(Items listed in a dataset)
○ ○ ○

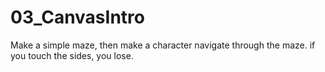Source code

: # 03_CanvasIntro
Make a simple maze, then make a character navigate through the maze. if you touch the sides, you lose.
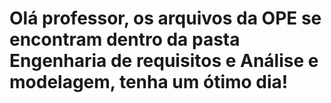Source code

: # Olá professor, os arquivos da OPE se encontram dentro da pasta Engenharia de requisitos e Análise e modelagem, tenha um ótimo dia!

○ ○ ○

Exercise goal:
The copy should match the records above exactly, except that pictures are dropped.

Expected output:
Source code

: # 03_CanvasIntro
Make a simple maze, then make a character navigate through the maze. if you touch the sides, you lose.
Source code

: # Olá professor, os arquivos da OPE se encontram dentro da pasta Engenharia de requisitos e Análise e modelagem, tenha um ótimo dia!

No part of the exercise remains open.